Wednesday, May 20, 2015

Monday, May 18, 2015

On the needles

It started out as an Amiga cardigan, but it was going to become too wide by the time the armholes were deep enough for my squarish shoulders.  Half of the full arm depth, I switched to the slower increase rate I learned in a_simmetrie that worked so well in Not Marsala.

I'm using two strands of the olive cotton/rayon/linen slubby coned yarn I used in the Absorbas shown here1 and here2.

Lest my sister call this fabric sleazy (knit with too large holes for the yarn), I want to assure her that I knit and washed a swatch.  The linen fibers will plump up to make a solid fabric. It will also shrink about 10%, which I took into account when I cast on.

Sunday, May 17, 2015

Does this make me a granny?

I solved my exercise vs. errands dilemma again by running the errands by bike. This time, I tackled some gratuitous hills for added challenge.

I thought I was pretty strong because I barely used the lowest gear on my rear derailleur.  But, the shifts were not as clean as I expected; I checked the gear indicator on the shifters.  I did the first half of my bike ride in the "granny gear"!  (That link is pretty sexist and ageist, but explains why mountain bikers call it the granny gear.  Read this transmission mechanics link for how it works.)

I climbed the uphill without stopping--well, one red traffic light.  On the way down, I stopped to take pictures.

Hauling 50 pounds of groceries uphill to my apartment was a bonus workout.

Read the real reason I stopped to take this picture.

Thursday, May 14, 2015

Me Made May 2015 Day 14

I made my top using Vogue 1071 and a remnant of yummy cotton lawn that I purchased from Poppy Fabrics when I was an undergrad at Berkeley. It only took me 20+ years to sew up the piece.

I did not make my pants, socks, or shoes.

This Calvin Klein for Vogue Patterns top takes very little fabric.  I've made this view three times.  I made another view, but, sent it to Goodwill. Poor fabric choice and my inexperience (years ago) with bias edges in rayon crepe made a real mess.

I think that one of the hardest aspects of learning to sew (or knit) is pairing an appropriate fabric (or yarn) and pattern.  What did you find most difficult as a newbie?

In the background, I'm screening Precision and Accuracy in Geodetic Surveying, which uses surveying to teach the difference between precision and accuracy in general.

Lately, I've been thinking and writing a lot about geophysical data formats and metadata standards. To procrastinate do research, I see how others do it.  ;-)

Wednesday, May 13, 2015

The view from my window

I was looking out the window while waiting for the copier to warm up so I could scan a document.  Look at the brilliancy of that rainbow!  I ran to my office to grab my phone/camera.

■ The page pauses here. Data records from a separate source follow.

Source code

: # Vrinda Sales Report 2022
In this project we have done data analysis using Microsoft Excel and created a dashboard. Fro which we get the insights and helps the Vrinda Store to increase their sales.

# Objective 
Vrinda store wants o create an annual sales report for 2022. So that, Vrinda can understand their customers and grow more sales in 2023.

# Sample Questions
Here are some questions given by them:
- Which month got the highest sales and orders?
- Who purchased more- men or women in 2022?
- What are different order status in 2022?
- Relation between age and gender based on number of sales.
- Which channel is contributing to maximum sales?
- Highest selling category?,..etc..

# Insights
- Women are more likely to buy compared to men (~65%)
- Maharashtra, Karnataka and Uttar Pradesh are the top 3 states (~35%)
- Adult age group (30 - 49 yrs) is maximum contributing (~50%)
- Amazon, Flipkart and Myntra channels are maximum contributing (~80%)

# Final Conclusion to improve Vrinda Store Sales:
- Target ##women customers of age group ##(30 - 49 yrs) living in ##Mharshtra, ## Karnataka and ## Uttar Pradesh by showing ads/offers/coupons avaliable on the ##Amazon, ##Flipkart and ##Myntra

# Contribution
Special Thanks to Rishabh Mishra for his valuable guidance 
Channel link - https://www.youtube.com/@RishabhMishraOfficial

From the copier room window.
While I was in my office, I looked out the window and noticed the double rainbow.

Double rainbow looking southeast from my office in Boulder.

I suspected the best view would be in my neighbor's office. It's too bad he is at JPL this week so he couldn't enjoy the view in person. I'll have to send him the photo.
My neighbor's window.
Your eyes do not deceive you. That is a large crack in the glass.
Corner offices have great views, but are also subject to some 'ripping' winds that rattle the windows, sometimes cracking them.

My much smaller window is recessed into an updraft 'wind chimney' so it is less prone to shaking and cracking.

Tuesday, May 12, 2015

Wordless Wednesday

Saturday, May 09, 2015

Mothers' Day Flashback: Lessons in Freeway Calculus

NOTE: I originally wrote this essay for James Fallows' blog in 2011 without compensation.  It was published here.  I retained the copyright and I think Mothers' Day is a particularly good time to repost this essay.

As an immigrant, I hate to see my chosen team (America) dissed by know-nothings. The views of the governor of Pennsylvania, after an Eagles-Vikings playoff game in Philadelphia was postponed because of snow:
We've become a nation of wusses. The Chinese are kicking our butt in everything," he added. "If this was in China do you think the Chinese would have called off the game? People would have been marching down to the stadium, they would have walked and they would have been doing calculus on the way down.
Gov. Ed Rendell clearly doesn't understand calculus. If he did, then he'd know that calculus was basically invented to describe motion. (He should have read Steven Strogatz's Change We Can Believe In.) Therefore, anyone in motion -- whether walking to the stadium or driving in a SUV with heated leather seats -- is doing calculus.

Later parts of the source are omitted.